With laws forbidding handheld mobile phone use while driving on the books in at least eight states and many more localities, a wireless headset is a must for anyone who needs to phone on the go. The CommandOne Bluetooth headset from Motorola is one example of the latest generation of wireless headsets that pack a lot of features and performance into a very small package.

Forget those older, bulky headsets with their gaudy blue LEDs and Star Trek stylings. The CommandOne is lightweight, small, and discreet. It’s so small, in fact, that I occasionally found it hard to find the miniature call button.

Once you’ve paired the headset to your Bluetooth-enabled phone, you just switch it on and go. The CommandOne can even pair with two different phones at the same time, which is a great feature if you travel with separate phones for home and work.

The headset is powered by a built-in rechargeable battery, which seems more than adequate for a full day’s travel.  Plug it in via the included MicroUSB adapter and it will go from zero to fully-charged in about half an hour, which gets you around four hours’ talk time. Battery drain in standby mode is negligible; Motorola claims the CommandOne can stay powered on for up to a week.
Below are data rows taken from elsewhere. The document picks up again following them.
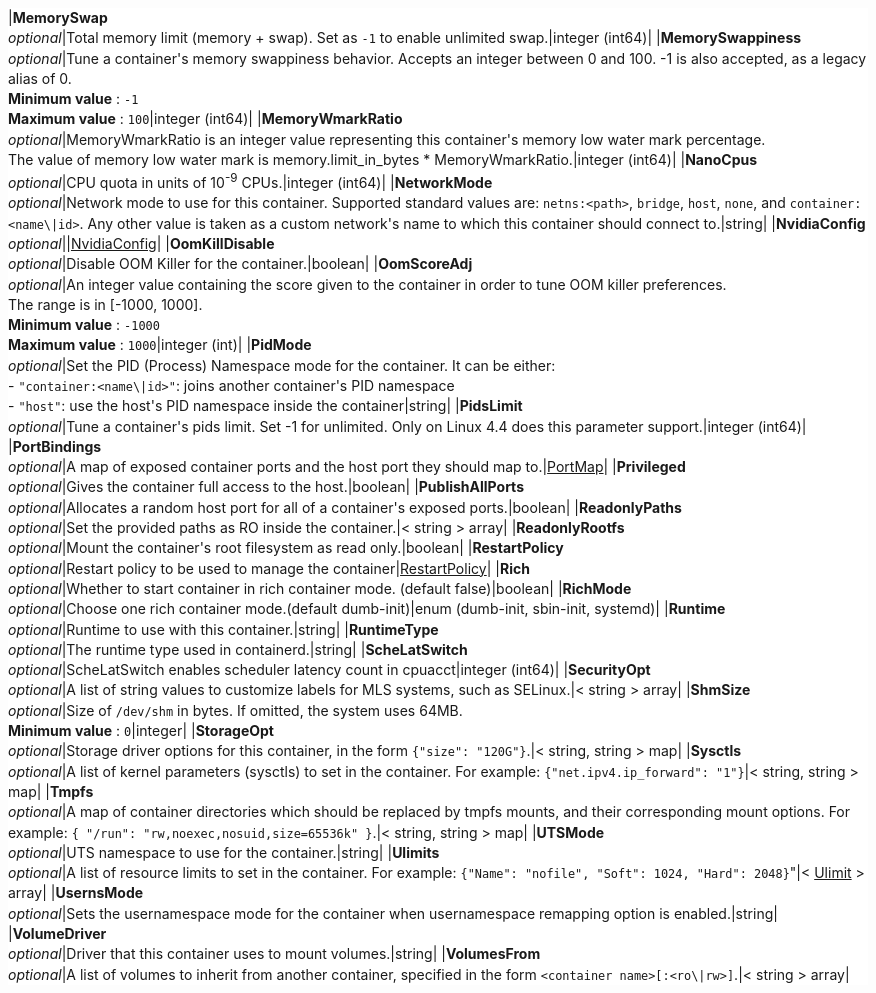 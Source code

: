 |**MemorySwap**  <br>*optional*|Total memory limit (memory + swap). Set as `-1` to enable unlimited swap.|integer (int64)|
|**MemorySwappiness**  <br>*optional*|Tune a container's memory swappiness behavior. Accepts an integer between 0 and 100. -1 is also accepted, as a legacy alias of 0.  <br>**Minimum value** : `-1`  <br>**Maximum value** : `100`|integer (int64)|
|**MemoryWmarkRatio**  <br>*optional*|MemoryWmarkRatio is an integer value representing this container's memory low water mark percentage. <br>The value of memory low water mark is memory.limit_in_bytes * MemoryWmarkRatio.|integer (int64)|
|**NanoCpus**  <br>*optional*|CPU quota in units of 10<sup>-9</sup> CPUs.|integer (int64)|
|**NetworkMode**  <br>*optional*|Network mode to use for this container. Supported standard values are: `netns:<path>`, `bridge`, `host`, `none`, and `container:<name\|id>`. Any other value is taken as a custom network's name to which this container should connect to.|string|
|**NvidiaConfig**  <br>*optional*||[NvidiaConfig](#nvidiaconfig)|
|**OomKillDisable**  <br>*optional*|Disable OOM Killer for the container.|boolean|
|**OomScoreAdj**  <br>*optional*|An integer value containing the score given to the container in order to tune OOM killer preferences.<br>The range is in [-1000, 1000].  <br>**Minimum value** : `-1000`  <br>**Maximum value** : `1000`|integer (int)|
|**PidMode**  <br>*optional*|Set the PID (Process) Namespace mode for the container. It can be either:<br>- `"container:<name\|id>"`: joins another container's PID namespace<br>- `"host"`: use the host's PID namespace inside the container|string|
|**PidsLimit**  <br>*optional*|Tune a container's pids limit. Set -1 for unlimited. Only on Linux 4.4 does this parameter support.|integer (int64)|
|**PortBindings**  <br>*optional*|A map of exposed container ports and the host port they should map to.|[PortMap](#portmap)|
|**Privileged**  <br>*optional*|Gives the container full access to the host.|boolean|
|**PublishAllPorts**  <br>*optional*|Allocates a random host port for all of a container's exposed ports.|boolean|
|**ReadonlyPaths**  <br>*optional*|Set the provided paths as RO inside the container.|< string > array|
|**ReadonlyRootfs**  <br>*optional*|Mount the container's root filesystem as read only.|boolean|
|**RestartPolicy**  <br>*optional*|Restart policy to be used to manage the container|[RestartPolicy](#restartpolicy)|
|**Rich**  <br>*optional*|Whether to start container in rich container mode. (default false)|boolean|
|**RichMode**  <br>*optional*|Choose one rich container mode.(default dumb-init)|enum (dumb-init, sbin-init, systemd)|
|**Runtime**  <br>*optional*|Runtime to use with this container.|string|
|**RuntimeType**  <br>*optional*|The runtime type used in containerd.|string|
|**ScheLatSwitch**  <br>*optional*|ScheLatSwitch enables scheduler latency count in cpuacct|integer (int64)|
|**SecurityOpt**  <br>*optional*|A list of string values to customize labels for MLS systems, such as SELinux.|< string > array|
|**ShmSize**  <br>*optional*|Size of `/dev/shm` in bytes. If omitted, the system uses 64MB.  <br>**Minimum value** : `0`|integer|
|**StorageOpt**  <br>*optional*|Storage driver options for this container, in the form `{"size": "120G"}`.|< string, string > map|
|**Sysctls**  <br>*optional*|A list of kernel parameters (sysctls) to set in the container. For example: `{"net.ipv4.ip_forward": "1"}`|< string, string > map|
|**Tmpfs**  <br>*optional*|A map of container directories which should be replaced by tmpfs mounts, and their corresponding mount options. For example: `{ "/run": "rw,noexec,nosuid,size=65536k" }`.|< string, string > map|
|**UTSMode**  <br>*optional*|UTS namespace to use for the container.|string|
|**Ulimits**  <br>*optional*|A list of resource limits to set in the container. For example: `{"Name": "nofile", "Soft": 1024, "Hard": 2048}`"|< [Ulimit](#ulimit) > array|
|**UsernsMode**  <br>*optional*|Sets the usernamespace mode for the container when usernamespace remapping option is enabled.|string|
|**VolumeDriver**  <br>*optional*|Driver that this container uses to mount volumes.|string|
|**VolumesFrom**  <br>*optional*|A list of volumes to inherit from another container, specified in the form `<container name>[:<ro\|rw>]`.|< string > array|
The headset’s overall audio quality is solid. My voice actually sounded clearer over the CommandOne than through my phone’s built-in microphone, even from a crowded room. Unfortunately, however, not even Motorola’s vaunted noise-canceling technology was much help outdoors. On a breezy day, the other party heard lots of wind noise on my end, and disappointingly there was no feedback in my earpiece to let me know my voice wasn’t clear.

The CommandOne gets really clever when paired with a free app from Motorola called Motospeak. With Motospeak activated, your phone will read incoming text messages aloud using a synthesized voice, and you can optionally reply by speaking into the headset. In my tests, both Motospeak’s text-to-speech and voice recognition capabilities were impressive, provided I limited myself to short phrases. I would have liked a way to initiate new texts, however, rather than just replying to incoming ones, and Motospeak’s voice UI is a little clunky. The app is available now for Android phones (though you’ll need one of the latest models to use the voice dictation feature) and it’s coming to BlackBerry soon; iPhone users are out of luck.

All in all, the CommandOne is a nice device with a classy design and good voice quality — provided you keep the windows rolled up. Motospeak could use some improvement (and broader hardware support would be nice), but for a list price of $129.99, this headset is a good value.